## Exercise requirements
Somewhere below is a line with "- Hossein Sharifi" and, later, a line with "Sprint planlegging innebærer"; repeat those two lines and all the lines between them, exactly as they are.

Plain-text document sources:

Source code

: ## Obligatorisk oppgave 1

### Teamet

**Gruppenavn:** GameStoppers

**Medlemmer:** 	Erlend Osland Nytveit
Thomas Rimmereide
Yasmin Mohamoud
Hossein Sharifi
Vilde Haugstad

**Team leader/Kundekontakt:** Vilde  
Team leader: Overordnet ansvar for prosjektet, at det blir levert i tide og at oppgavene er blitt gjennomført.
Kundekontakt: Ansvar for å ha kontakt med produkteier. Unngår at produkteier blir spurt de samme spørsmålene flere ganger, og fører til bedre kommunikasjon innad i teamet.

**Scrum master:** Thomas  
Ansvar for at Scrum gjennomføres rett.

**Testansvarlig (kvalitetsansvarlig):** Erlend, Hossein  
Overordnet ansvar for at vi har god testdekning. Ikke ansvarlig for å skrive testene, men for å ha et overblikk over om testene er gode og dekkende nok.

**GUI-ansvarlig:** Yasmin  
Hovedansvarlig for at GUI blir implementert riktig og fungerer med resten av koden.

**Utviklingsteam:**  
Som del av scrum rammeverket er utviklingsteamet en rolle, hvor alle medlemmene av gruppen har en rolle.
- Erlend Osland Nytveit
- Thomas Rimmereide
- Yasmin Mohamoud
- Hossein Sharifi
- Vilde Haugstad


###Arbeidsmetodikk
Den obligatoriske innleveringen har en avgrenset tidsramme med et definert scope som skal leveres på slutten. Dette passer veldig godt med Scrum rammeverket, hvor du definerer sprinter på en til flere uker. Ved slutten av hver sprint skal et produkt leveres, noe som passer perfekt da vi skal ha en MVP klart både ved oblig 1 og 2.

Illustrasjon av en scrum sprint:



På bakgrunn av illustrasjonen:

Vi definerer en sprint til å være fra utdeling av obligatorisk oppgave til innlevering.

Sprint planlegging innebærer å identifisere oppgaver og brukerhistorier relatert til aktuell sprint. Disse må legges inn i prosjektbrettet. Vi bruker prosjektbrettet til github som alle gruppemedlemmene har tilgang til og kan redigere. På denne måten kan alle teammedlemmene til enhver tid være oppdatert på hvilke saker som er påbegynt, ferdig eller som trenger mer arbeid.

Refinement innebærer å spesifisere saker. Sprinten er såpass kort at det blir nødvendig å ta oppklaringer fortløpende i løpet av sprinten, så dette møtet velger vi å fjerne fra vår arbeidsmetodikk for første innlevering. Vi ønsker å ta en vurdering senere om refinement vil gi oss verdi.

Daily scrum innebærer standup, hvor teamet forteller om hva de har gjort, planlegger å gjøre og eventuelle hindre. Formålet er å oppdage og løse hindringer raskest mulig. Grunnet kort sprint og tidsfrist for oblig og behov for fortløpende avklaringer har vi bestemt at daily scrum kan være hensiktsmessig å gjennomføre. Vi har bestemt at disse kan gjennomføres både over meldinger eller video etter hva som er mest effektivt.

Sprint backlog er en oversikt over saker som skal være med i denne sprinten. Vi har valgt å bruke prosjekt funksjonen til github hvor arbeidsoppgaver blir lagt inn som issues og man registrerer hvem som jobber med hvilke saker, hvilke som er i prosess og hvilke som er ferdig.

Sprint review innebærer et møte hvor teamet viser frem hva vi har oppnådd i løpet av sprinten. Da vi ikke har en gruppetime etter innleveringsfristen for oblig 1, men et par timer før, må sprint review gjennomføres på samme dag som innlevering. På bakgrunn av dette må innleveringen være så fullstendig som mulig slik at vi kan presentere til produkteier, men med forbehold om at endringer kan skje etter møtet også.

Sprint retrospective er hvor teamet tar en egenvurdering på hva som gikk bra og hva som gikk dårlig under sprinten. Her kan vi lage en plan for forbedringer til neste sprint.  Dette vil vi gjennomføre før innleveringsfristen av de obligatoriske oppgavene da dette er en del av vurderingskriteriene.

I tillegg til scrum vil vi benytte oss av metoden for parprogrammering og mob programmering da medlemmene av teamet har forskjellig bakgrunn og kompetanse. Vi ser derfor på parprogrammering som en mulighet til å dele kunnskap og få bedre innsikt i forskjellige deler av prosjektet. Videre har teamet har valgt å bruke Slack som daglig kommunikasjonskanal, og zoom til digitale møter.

## Response for this exercise
- Hossein Sharifi
- Vilde Haugstad


###Arbeidsmetodikk
Den obligatoriske innleveringen har en avgrenset tidsramme med et definert scope som skal leveres på slutten. Dette passer veldig godt med Scrum rammeverket, hvor du definerer sprinter på en til flere uker. Ved slutten av hver sprint skal et produkt leveres, noe som passer perfekt da vi skal ha en MVP klart både ved oblig 1 og 2.

Illustrasjon av en scrum sprint:



På bakgrunn av illustrasjonen:

Vi definerer en sprint til å være fra utdeling av obligatorisk oppgave til innlevering.

Sprint planlegging innebærer å identifisere oppgaver og brukerhistorier relatert til aktuell sprint. Disse må legges inn i prosjektbrettet. Vi bruker prosjektbrettet til github som alle gruppemedlemmene har tilgang til og kan redigere. På denne måten kan alle teammedlemmene til enhver tid være oppdatert på hvilke saker som er påbegynt, ferdig eller som trenger mer arbeid.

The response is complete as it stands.